Repeat the following entries verbatim, apart from the pictures.
[Records supplied]
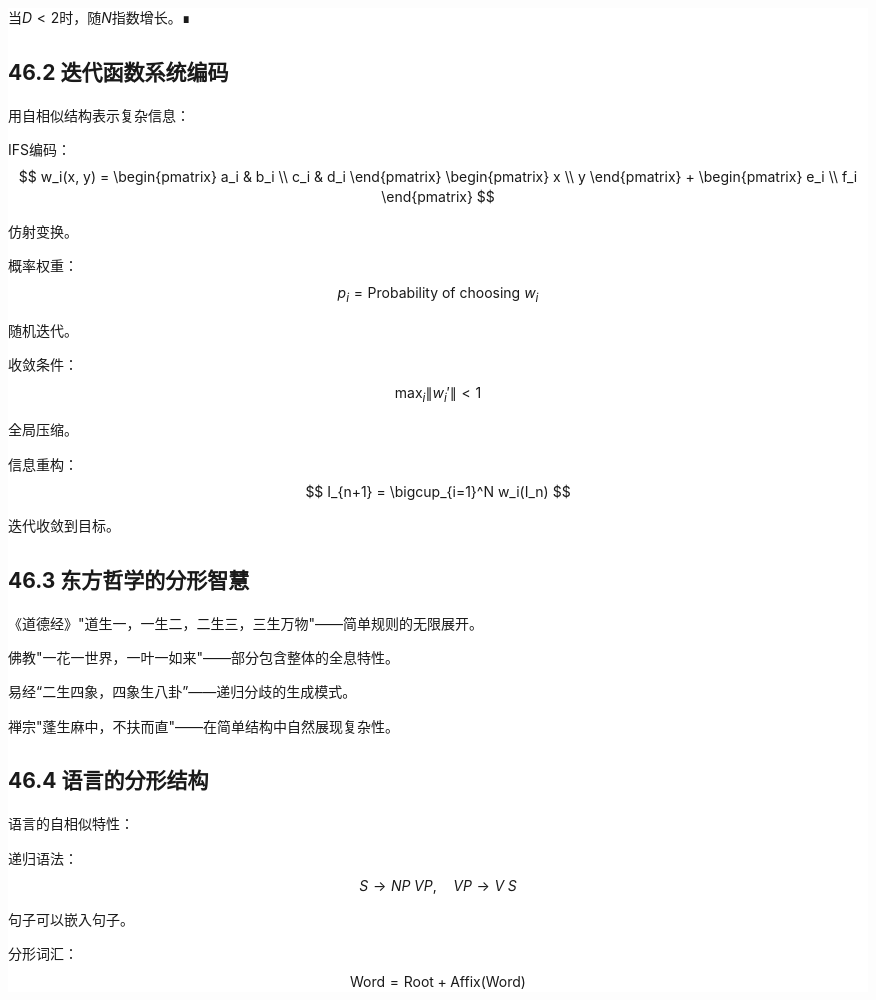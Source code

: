 当$D < 2$时，随$N$指数增长。∎

## 46.2 迭代函数系统编码

用自相似结构表示复杂信息：

IFS编码：
$$
w_i(x, y) = \begin{pmatrix} a_i & b_i \\ c_i & d_i \end{pmatrix} \begin{pmatrix} x \\ y \end{pmatrix} + \begin{pmatrix} e_i \\ f_i \end{pmatrix}
$$

仿射变换。

概率权重：
$$
p_i = \text{Probability of choosing } w_i
$$

随机迭代。

收敛条件：
$$
\max_i \|w_i'\| < 1
$$

全局压缩。

信息重构：
$$
I_{n+1} = \bigcup_{i=1}^N w_i(I_n)
$$

迭代收敛到目标。

## 46.3 东方哲学的分形智慧

《道德经》"道生一，一生二，二生三，三生万物"——简单规则的无限展开。

佛教"一花一世界，一叶一如来"——部分包含整体的全息特性。

易经“二生四象，四象生八卦”——递归分歧的生成模式。

禅宗"蓬生麻中，不扶而直"——在简单结构中自然展现复杂性。

## 46.4 语言的分形结构

语言的自相似特性：

递归语法：
$$
S \to NP \; VP, \quad VP \to V \; S
$$

句子可以嵌入句子。

分形词汇：
$$
\text{Word} = \text{Root} + \text{Affix}(\text{Word})
$$
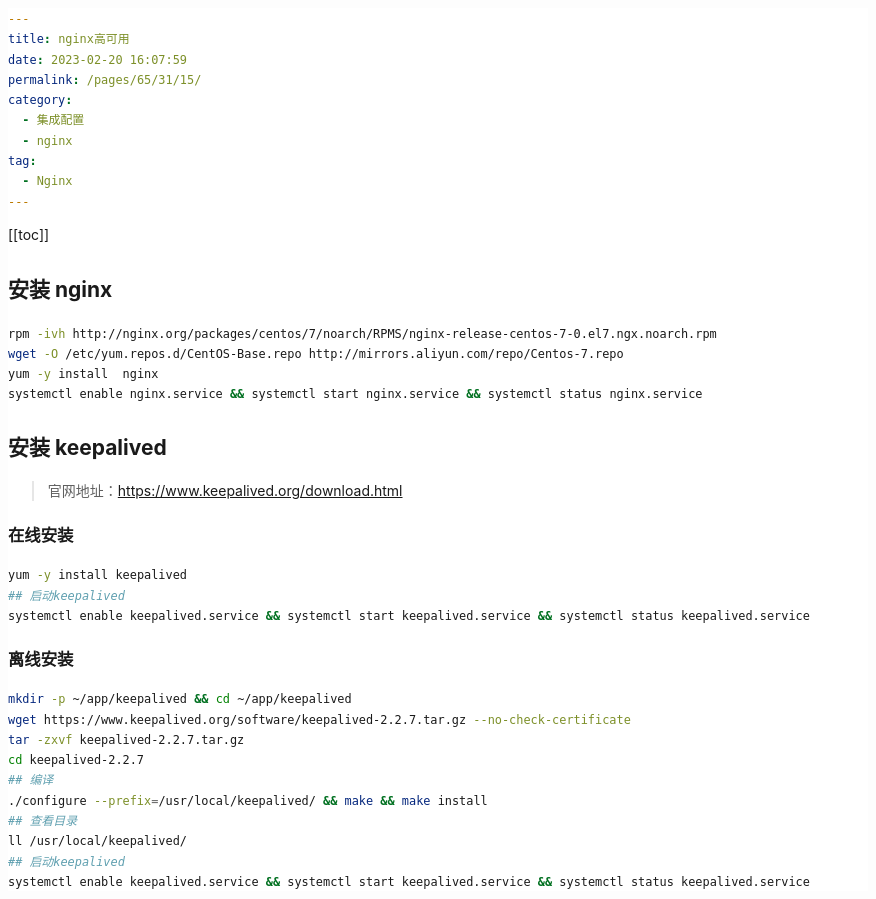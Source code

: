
```yaml
---
title: nginx高可用
date: 2023-02-20 16:07:59
permalink: /pages/65/31/15/
category: 
  - 集成配置
  - nginx
tag: 
  - Nginx
---
```




[[toc]]

## 安装 nginx

```bash
rpm -ivh http://nginx.org/packages/centos/7/noarch/RPMS/nginx-release-centos-7-0.el7.ngx.noarch.rpm
wget -O /etc/yum.repos.d/CentOS-Base.repo http://mirrors.aliyun.com/repo/Centos-7.repo
yum -y install  nginx
systemctl enable nginx.service && systemctl start nginx.service && systemctl status nginx.service
```

## 安装 keepalived

> 官网地址：<https://www.keepalived.org/download.html>

### 在线安装

```bash
yum -y install keepalived
## 启动keepalived
systemctl enable keepalived.service && systemctl start keepalived.service && systemctl status keepalived.service
```

### 离线安装

```bash
mkdir -p ~/app/keepalived && cd ~/app/keepalived
wget https://www.keepalived.org/software/keepalived-2.2.7.tar.gz --no-check-certificate
tar -zxvf keepalived-2.2.7.tar.gz
cd keepalived-2.2.7
## 编译
./configure --prefix=/usr/local/keepalived/ && make && make install
## 查看目录
ll /usr/local/keepalived/
## 启动keepalived
systemctl enable keepalived.service && systemctl start keepalived.service && systemctl status keepalived.service
```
[/Records supplied]
= Solution =
Source code

: 当$D < 2$时，随$N$指数增长。∎

## 46.2 迭代函数系统编码

用自相似结构表示复杂信息：

IFS编码：
$$
w_i(x, y) = \begin{pmatrix} a_i & b_i \\ c_i & d_i \end{pmatrix} \begin{pmatrix} x \\ y \end{pmatrix} + \begin{pmatrix} e_i \\ f_i \end{pmatrix}
$$

仿射变换。

概率权重：
$$
p_i = \text{Probability of choosing } w_i
$$

随机迭代。

收敛条件：
$$
\max_i \|w_i'\| < 1
$$

全局压缩。

信息重构：
$$
I_{n+1} = \bigcup_{i=1}^N w_i(I_n)
$$

迭代收敛到目标。

## 46.3 东方哲学的分形智慧

《道德经》"道生一，一生二，二生三，三生万物"——简单规则的无限展开。

佛教"一花一世界，一叶一如来"——部分包含整体的全息特性。

易经“二生四象，四象生八卦”——递归分歧的生成模式。

禅宗"蓬生麻中，不扶而直"——在简单结构中自然展现复杂性。

## 46.4 语言的分形结构

语言的自相似特性：

递归语法：
$$
S \to NP \; VP, \quad VP \to V \; S
$$

句子可以嵌入句子。

分形词汇：
$$
\text{Word} = \text{Root} + \text{Affix}(\text{Word})
$$
Source code

:
```yaml
---
title: nginx高可用
date: 2023-02-20 16:07:59
permalink: /pages/65/31/15/
category: 
  - 集成配置
  - nginx
tag: 
  - Nginx
---
```




[[toc]]

## 安装 nginx

```bash
rpm -ivh http://nginx.org/packages/centos/7/noarch/RPMS/nginx-release-centos-7-0.el7.ngx.noarch.rpm
wget -O /etc/yum.repos.d/CentOS-Base.repo http://mirrors.aliyun.com/repo/Centos-7.repo
yum -y install  nginx
systemctl enable nginx.service && systemctl start nginx.service && systemctl status nginx.service
```

## 安装 keepalived

> 官网地址：<https://www.keepalived.org/download.html>

### 在线安装

```bash
yum -y install keepalived
## 启动keepalived
systemctl enable keepalived.service && systemctl start keepalived.service && systemctl status keepalived.service
```

### 离线安装

```bash
mkdir -p ~/app/keepalived && cd ~/app/keepalived
wget https://www.keepalived.org/software/keepalived-2.2.7.tar.gz --no-check-certificate
tar -zxvf keepalived-2.2.7.tar.gz
cd keepalived-2.2.7
## 编译
./configure --prefix=/usr/local/keepalived/ && make && make install
## 查看目录
ll /usr/local/keepalived/
## 启动keepalived
systemctl enable keepalived.service && systemctl start keepalived.service && systemctl status keepalived.service
```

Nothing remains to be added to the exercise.